WHAT THE EXERCISE ASKS —
Copy out every record below exactly as written, but leave out any pictures.
____
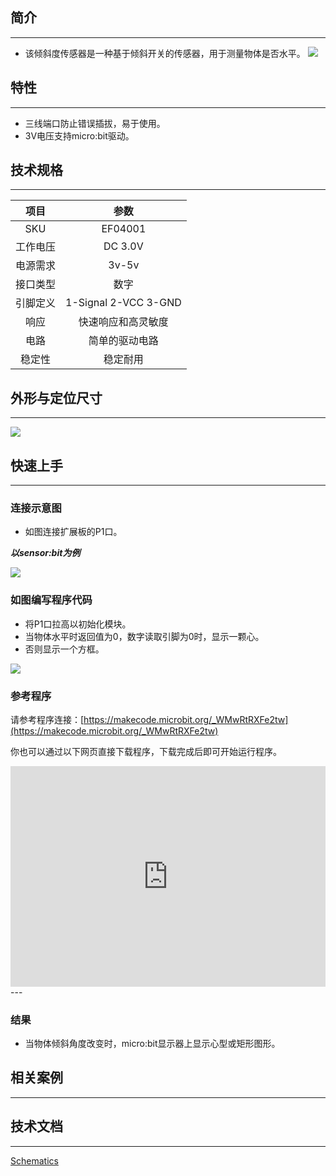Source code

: ## 简介
---
- 该倾斜度传感器是一种基于倾斜开关的传感器，用于测量物体是否水平。
 ![](https://i.imgur.com/PkfGPNo.jpg)

## 特性
---
- 三线端口防止错误插拔，易于使用。
- 3V电压支持micro:bit驱动。

## 技术规格
---
项目 | 参数 
:-: | :-: 
SKU|EF04001
工作电压|DC 3.0V
电源需求|3v-5v
接口类型|数字
引脚定义|1-Signal 2-VCC 3-GND
响应|快速响应和高灵敏度
电路|简单的驱动电路
稳定性|稳定耐用

## 外形与定位尺寸
---
 ![](https://i.imgur.com/MOM6IH7.jpg)

## 快速上手
---
### 连接示意图
- 如图连接扩展板的P1口。

***以sensor:bit为例***

 ![](https://i.imgur.com/z0jNU2D.png)

### 如图编写程序代码
- 将P1口拉高以初始化模块。
- 当物体水平时返回值为0，数字读取引脚为0时，显示一颗心。
- 否则显示一个方框。

 ![](https://i.imgur.com/tVmLSAJ.png)

### 参考程序

请参考程序连接：[https://makecode.microbit.org/_WMwRtRXFe2tw](https://makecode.microbit.org/_WMwRtRXFe2tw)

你也可以通过以下网页直接下载程序，下载完成后即可开始运行程序。

<div style="position:relative;height:0;padding-bottom:70%;overflow:hidden;"><iframe style="position:absolute;top:0;left:0;width:100%;height:100%;" src="https://makecode.microbit.org/#pub:_WMwRtRXFe2tw" frameborder="0" sandbox="allow-popups allow-forms allow-scripts allow-same-origin"></iframe></div>  
---

### 结果
- 当物体倾斜角度改变时，micro:bit显示器上显示心型或矩形图形。

## 相关案例
---

## 技术文档
---
 [Schematics](https://elecfreaks.com/estore/download/EF04001-tilt_SCH.pdf)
____
RESPONSE BOX —
Source code

: ## 简介
---
- 该倾斜度传感器是一种基于倾斜开关的传感器，用于测量物体是否水平。
 ![](https://i.imgur.com/PkfGPNo.jpg)

## 特性
---
- 三线端口防止错误插拔，易于使用。
- 3V电压支持micro:bit驱动。

## 技术规格
---
项目 | 参数 
:-: | :-: 
SKU|EF04001
工作电压|DC 3.0V
电源需求|3v-5v
接口类型|数字
引脚定义|1-Signal 2-VCC 3-GND
响应|快速响应和高灵敏度
电路|简单的驱动电路
稳定性|稳定耐用

## 外形与定位尺寸
---
 ![](https://i.imgur.com/MOM6IH7.jpg)

## 快速上手
---
### 连接示意图
- 如图连接扩展板的P1口。

***以sensor:bit为例***

 ![](https://i.imgur.com/z0jNU2D.png)

### 如图编写程序代码
- 将P1口拉高以初始化模块。
- 当物体水平时返回值为0，数字读取引脚为0时，显示一颗心。
- 否则显示一个方框。

 ![](https://i.imgur.com/tVmLSAJ.png)

### 参考程序

请参考程序连接：[https://makecode.microbit.org/_WMwRtRXFe2tw](https://makecode.microbit.org/_WMwRtRXFe2tw)

你也可以通过以下网页直接下载程序，下载完成后即可开始运行程序。

<div style="position:relative;height:0;padding-bottom:70%;overflow:hidden;"><iframe style="position:absolute;top:0;left:0;width:100%;height:100%;" src="https://makecode.microbit.org/#pub:_WMwRtRXFe2tw" frameborder="0" sandbox="allow-popups allow-forms allow-scripts allow-same-origin"></iframe></div>  
---

### 结果
- 当物体倾斜角度改变时，micro:bit显示器上显示心型或矩形图形。

## 相关案例
---

## 技术文档
---
 [Schematics](https://elecfreaks.com/estore/download/EF04001-tilt_SCH.pdf)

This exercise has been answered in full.